El hambre devora al mundo

Toshihiro Okada. From the Fragments of memory, 2015
Toshihiro Okada. From the Fragments of memory, 2015

El hambre devora al mundo. Índice y notas.

I

No todas las noches desciende el sueño sobre el hombre al igual que no todas las mañanas el sol recupera el color del mundo. No fue así al menos aquel día incierto de diciembre, cuando Juan José se encontraba encadenado a sus propios pensamientos. Entre sombras palidecidas por el prematuro ocaso, su semblante recorrió la marabunta de calles que lo conducían a su supuesto hogar, haciendo caso omiso de las luces navideñas que encendían su cara a los ritmos de unos pasos acelerados. Tras llegar al hogar soltó las llaves sobre un cuenco de cerámica, se quitó la camiseta y abriendo de par en par la puerta del pequeño balcón, esperó a que la fría brisa le aliviara. Su cuerpo estaba dolorido, sudoroso. La gente por la calle, el concurrido trabajo, la fuerte medicación, todo le producía malestar, migrañas y una sensación de sofoco perpetuo. Era como si su cuerpo se calentara y su piel fuera incapaz de perder el calor, como si él no estuviera allí realmente donde está sino en un lugar tórrido, húmedo e inerte. Aunque trabajaba de cara a las personas, en sus horas laborales no solía sufrir en exceso; aquella opresión ocurría más bien cuando se encontraba haciendo gestiones con otros compañeros de trabajo, cuando volvía del trabajo a casa, cuando estaba comprando en el supermercado o alguna contada vez que alguien le propuso tomar algo en la hora del almuerzo. Mientras el calor iba abandonando tímidamente su maltrecho cuerpo, los pensamientos empezaron a abordarlo de nuevo, abstrayéndole hacia una superficie imaginada donde las estrellas tintineaban y él, desde su oscuridad, observaba en silencio el misterio del firmamento. A veces ocurría que sus pensamientos lo perseguían hasta las cárceles de su memoria, pero otras lo compungían de tal modo que lo desterraban hacia un lugar incierto y tomaban éstos su lugar en el mundo.

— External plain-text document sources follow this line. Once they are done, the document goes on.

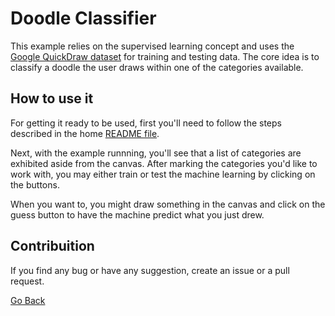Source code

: # Doodle Classifier

This example relies on the supervised learning concept and uses the [Google QuickDraw dataset][1] for training and testing data. The core idea is to classify a doodle the user draws within one of the categories available.

## How to use it

For getting it ready to be used, first you'll need to follow the steps described in the home [README file][2].

Next, with the example runnning, you'll see that a list of categories are exhibited aside from the canvas. After marking the categories you'd like to work with, you may either train or test the machine learning by clicking on the buttons.

When you want to, you might draw something in the canvas and click on the guess button to have the machine predict what you just drew. 

## Contribuition

If you find any bug or have any suggestion, create an issue or a pull request.

[Go Back](../README.md)

[1]: https://quickdraw.withgoogle.com/data
[2]: ../README.md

Así ocurrió aquella noche. Mientras la oscuridad avanzaba, Juan José se quedó en el sillón, descamisado frente al balcón abierto y tras servirse una copa de aguardiente, sus ojos se cerraron apagando el insomnio que creía tener. Su mente arrebatada quedó por las estrellas y en su sintonía, su luz fue armónica durante el breve periodo en el que duró el suspiro de un agente desconocido y lejano, pero siempre providente. En aquel extraño lugar, en lo que él creía reino de Morfeo, una bocanada de aire bastaba para albergar todo el aire del firmamento y su forma vívida quedaba aliviada del abrasador infierno en el que se había convertido su vida. Lo que no podía saber es que la luz material quedó enrarecida y que todo aquello que existía en el mundo, bien como observación, generación o rememoración, fue pasto de la tercera figura de la sombra del inframundo. Ella, la madre de los hambrientos, ungió a los durmientes con el vino agrio y mientras éstos quedaban reducidos a simple cal, los que observaban el mundo quedaron absorbidos por la última luz que estalló en la noche oscura. Cuando Juan José volvió a su cuerpo, el mundo ya no era el mismo. No era un sueño lo que había vivido, pero de la luz de lo desconocido, despertó en un mundo que agotaba su última posibilidad de redención.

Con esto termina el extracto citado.